In fact, the Vietnamese historical imagination has a particular intensity about it. The depth and clutter of the Ngoc Son Temple (which commemorates the 13th-century defeat of the Yuan Chinese), its copper-faced Buddha embraced by incense, gold leaf, and crimson wood and surrounded by the pea soup–green Hoan Kiem Lake and its leafy shores, constitute spiritual preparation for the more austere mausoleum of Ho Chi Minh himself. Ho, one of the great minor men of the 20th century, fused Marxism, Confucianism, and nationalism into a weapon against the Chinese, the French, and the Americans, laying the groundwork for Vietnam’s successful resistances against three world empires. His mausoleum gives onto distempered, century-old European buildings and churches in what was once the nerve center of French Indochina—an iffy enterprise that Paris tenaciously tried to prolong after World War II, forcing a war with the Vietnamese that culminated in France’s signal humiliation at the 1954 Battle of Dien Bien Phu.

Beyond these edifices come the city’s latest epic struggles against fate: its screaming, pulsating business district, with hordes of motorbikes—the drivers texting on cellphones in traffic jams—and cutting-edge facades that invade an otherwise cruddy-drab jumble of storefronts. This is pre–chain store capitalism, with cafés everywhere, each different in mood and design, offering some of the best coffee in the world, and no sign of Starbucks. Despite all the history, Hanoi is no outdoor museum like the great cities of Europe. It is still in the ungainly process of becoming—closer to the disheveled chaos of India than to the alienating sterility of Singapore.

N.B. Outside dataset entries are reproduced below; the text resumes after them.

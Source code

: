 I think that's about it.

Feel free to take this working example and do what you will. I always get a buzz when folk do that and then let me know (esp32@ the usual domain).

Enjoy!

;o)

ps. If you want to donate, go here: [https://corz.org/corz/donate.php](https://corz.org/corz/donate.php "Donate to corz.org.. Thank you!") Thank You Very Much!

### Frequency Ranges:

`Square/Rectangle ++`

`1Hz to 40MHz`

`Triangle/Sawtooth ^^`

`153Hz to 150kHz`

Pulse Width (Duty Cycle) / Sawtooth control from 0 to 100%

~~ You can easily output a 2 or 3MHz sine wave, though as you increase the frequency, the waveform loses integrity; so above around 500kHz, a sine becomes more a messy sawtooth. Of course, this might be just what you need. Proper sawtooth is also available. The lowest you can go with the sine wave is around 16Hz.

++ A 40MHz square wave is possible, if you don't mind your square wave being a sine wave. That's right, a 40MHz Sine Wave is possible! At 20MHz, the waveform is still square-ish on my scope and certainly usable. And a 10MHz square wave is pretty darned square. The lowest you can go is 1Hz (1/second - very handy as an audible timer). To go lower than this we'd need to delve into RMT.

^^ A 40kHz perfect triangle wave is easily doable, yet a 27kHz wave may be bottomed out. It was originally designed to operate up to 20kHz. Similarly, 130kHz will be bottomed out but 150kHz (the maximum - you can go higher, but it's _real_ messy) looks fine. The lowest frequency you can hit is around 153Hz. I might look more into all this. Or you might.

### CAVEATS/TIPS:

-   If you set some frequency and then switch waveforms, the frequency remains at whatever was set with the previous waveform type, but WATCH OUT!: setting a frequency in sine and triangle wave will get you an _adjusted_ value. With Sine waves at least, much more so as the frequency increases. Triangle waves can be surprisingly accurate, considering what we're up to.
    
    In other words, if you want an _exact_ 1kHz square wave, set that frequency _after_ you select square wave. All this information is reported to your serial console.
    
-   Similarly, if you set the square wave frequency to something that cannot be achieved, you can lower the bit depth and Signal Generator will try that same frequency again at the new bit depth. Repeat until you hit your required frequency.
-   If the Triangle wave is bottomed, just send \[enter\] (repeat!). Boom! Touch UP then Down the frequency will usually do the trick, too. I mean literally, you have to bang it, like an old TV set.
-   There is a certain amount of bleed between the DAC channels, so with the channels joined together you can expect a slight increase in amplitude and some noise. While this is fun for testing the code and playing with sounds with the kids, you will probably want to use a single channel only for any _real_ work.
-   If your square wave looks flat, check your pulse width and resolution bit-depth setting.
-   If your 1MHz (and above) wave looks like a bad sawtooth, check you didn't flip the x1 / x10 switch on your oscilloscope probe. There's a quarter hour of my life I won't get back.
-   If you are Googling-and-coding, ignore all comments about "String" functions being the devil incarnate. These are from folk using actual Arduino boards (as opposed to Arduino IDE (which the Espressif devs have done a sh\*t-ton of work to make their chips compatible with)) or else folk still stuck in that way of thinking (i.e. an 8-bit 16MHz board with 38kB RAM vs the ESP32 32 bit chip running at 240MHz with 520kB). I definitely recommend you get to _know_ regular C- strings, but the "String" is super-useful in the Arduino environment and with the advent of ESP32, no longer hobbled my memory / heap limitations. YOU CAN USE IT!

Vietnamese are now prying their way into the developed world—for the sake of themselves and their families, obviously, but also to preserve their independence against an equally dynamic China. And as it has been since antiquity, Hanoi remains a city of nervous political calculations, the price of being a potential middle-level power—the 13th-most-populous nation in the world—with a long coastline at the crossroads of major maritime routes and close to immense offshore energy deposits. On my visit there last year, I found a country seized not only with the imperative of economic development but also with the challenge of finding a modus vivendi with its age-old neighbor and hegemon—a challenge that it increasingly looks to the United States, its onetime adversary, to help meet.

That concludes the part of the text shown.